Natural language lexical definitions of terms can be used as a source of knowledge in a number of semantic tasks, such as Question Answering, Information Extraction and Text Entailment. While formal, structured resources such as ontologies are still scarce and usually target a very specific domain, a large number of linguistic resources gathering dictionary definitions is available not only for particular domains, but also addressing wide-coverage commonsense knowledge.

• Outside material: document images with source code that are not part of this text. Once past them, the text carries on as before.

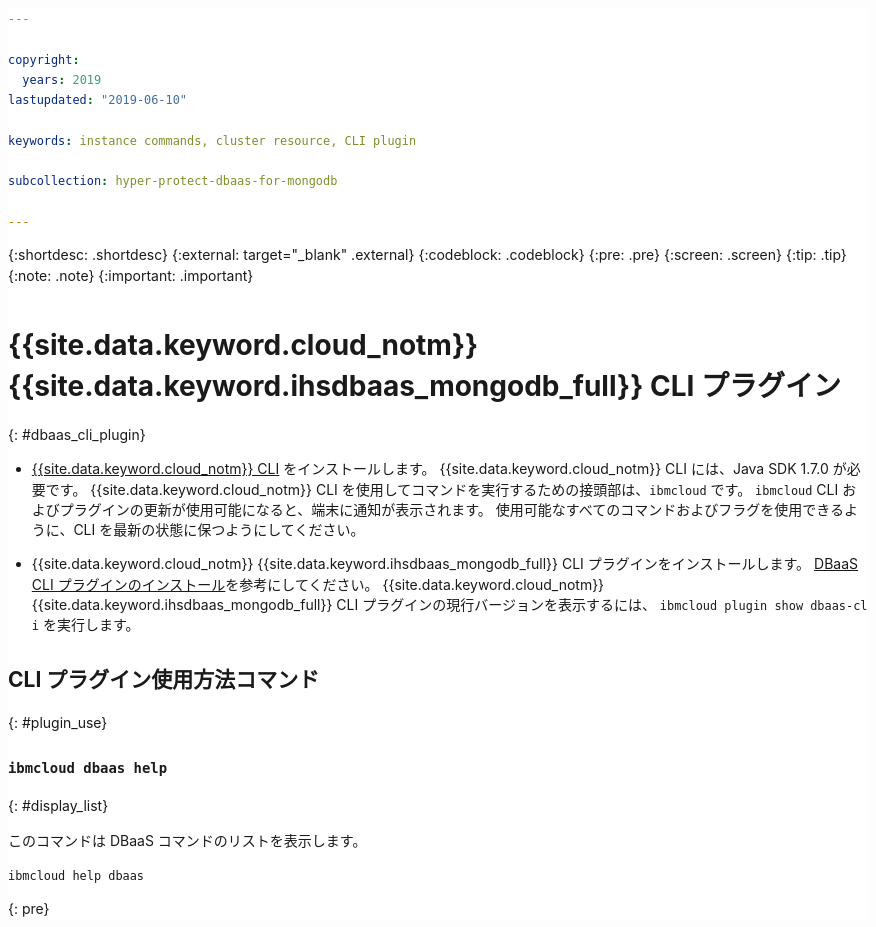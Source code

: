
 ```yaml
---

copyright:
  years: 2019
lastupdated: "2019-06-10"

keywords: instance commands, cluster resource, CLI plugin

subcollection: hyper-protect-dbaas-for-mongodb

---
```


{:shortdesc: .shortdesc}
{:external: target="_blank" .external}
{:codeblock: .codeblock}
{:pre: .pre}
{:screen: .screen}
{:tip: .tip}
{:note: .note}
{:important: .important}


# {{site.data.keyword.cloud_notm}} {{site.data.keyword.ihsdbaas_mongodb_full}} CLI プラグイン
{: #dbaas_cli_plugin}

- [{{site.data.keyword.cloud_notm}} CLI](/docs/cli?topic=cloud-cli-getting-started) をインストールします。 {{site.data.keyword.cloud_notm}} CLI には、Java SDK 1.7.0 が必要です。 {{site.data.keyword.cloud_notm}} CLI を使用してコマンドを実行するための接頭部は、`ibmcloud` です。 `ibmcloud` CLI およびプラグインの更新が使用可能になると、端末に通知が表示されます。 使用可能なすべてのコマンドおよびフラグを使用できるように、CLI を最新の状態に保つようにしてください。

- {{site.data.keyword.cloud_notm}} {{site.data.keyword.ihsdbaas_mongodb_full}} CLI プラグインをインストールします。 [DBaaS
CLI プラグインのインストール](/docs/services/hyper-protect-dbaas-for-mongodb?topic=hyper-protect-dbaas-for-mongodb-install-dbaas-cli-plugin)を参考にしてください。 {{site.data.keyword.cloud_notm}} {{site.data.keyword.ihsdbaas_mongodb_full}} CLI プラグインの現行バージョンを表示するには、
`ibmcloud plugin show dbaas-cli` を実行します。

## CLI プラグイン使用方法コマンド
{: #plugin_use}

### `ibmcloud dbaas help`
{: #display_list}

このコマンドは DBaaS コマンドのリストを表示します。

```
ibmcloud help dbaas
```
{: pre}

However, in order to make the most of those resources, it is necessary to capture the semantic shape of natural language definitions and structure them in a way that favors both the information extraction process and the subsequent information retrieval, allowing the effective construction of semantic models from these data sources while keeping the resulting model easily searchable and interpretable. Furthermore, by using these models, systems can increase their own interpretability, benefiting from the structured data for performing traceable reasoning and generating explanations – features which are becoming even more valuable given the growing importance of Explainable AI [Gunning2017].
In this work, we propose a method for automatically building commonsense knowledge bases out of natural language dictionary definitions, which is easily extensible to any domain where natural language glossaries are available. Building upon a conceptual model based on a set of semantic roles for definitions, we classify each segment in a definition according to its relation to the entity being defined, and convert the classified data into a knowledge graph where each node is a meaningful phrase which contains a piece of self-contained information about the definiendum. Following this methodology, we processed the whole noun and verb databases of WordNet [Fellbaum1998] and built the WordNetGraph, and then used this knowledge graph to recognize text entailments in an interpretable way, providing concise justifications for the entailment decisions.
2 Related Work
The construction of structured databases from dictionary definitions has been largely explored, and most approaches rely on syntactic parsers for the identification of patterns that point to relationships between words [Calzolari1991, Vossen1991, Vossen1992, Vossen and Copestake1994]. Among early efforts, it is remarkable the creation of LKB, a Lexical Knowledge Base [Copestake1991] based on typed-feature structures that can be seen as a set of attributes for a given concept, such as “origin”, “color”, “smell”, “taste” and “temperature” for the concept drink, for example. The definitions from a machine-readable dictionary are parsed to extract the definiendum’s genus and differentiae, and the values represented by the differentiae will fill in the feature structures for that genus. Since the features, that is, the relevant attributes for a given entity, must be defined in advance, only a restricted domain was considered in their approach.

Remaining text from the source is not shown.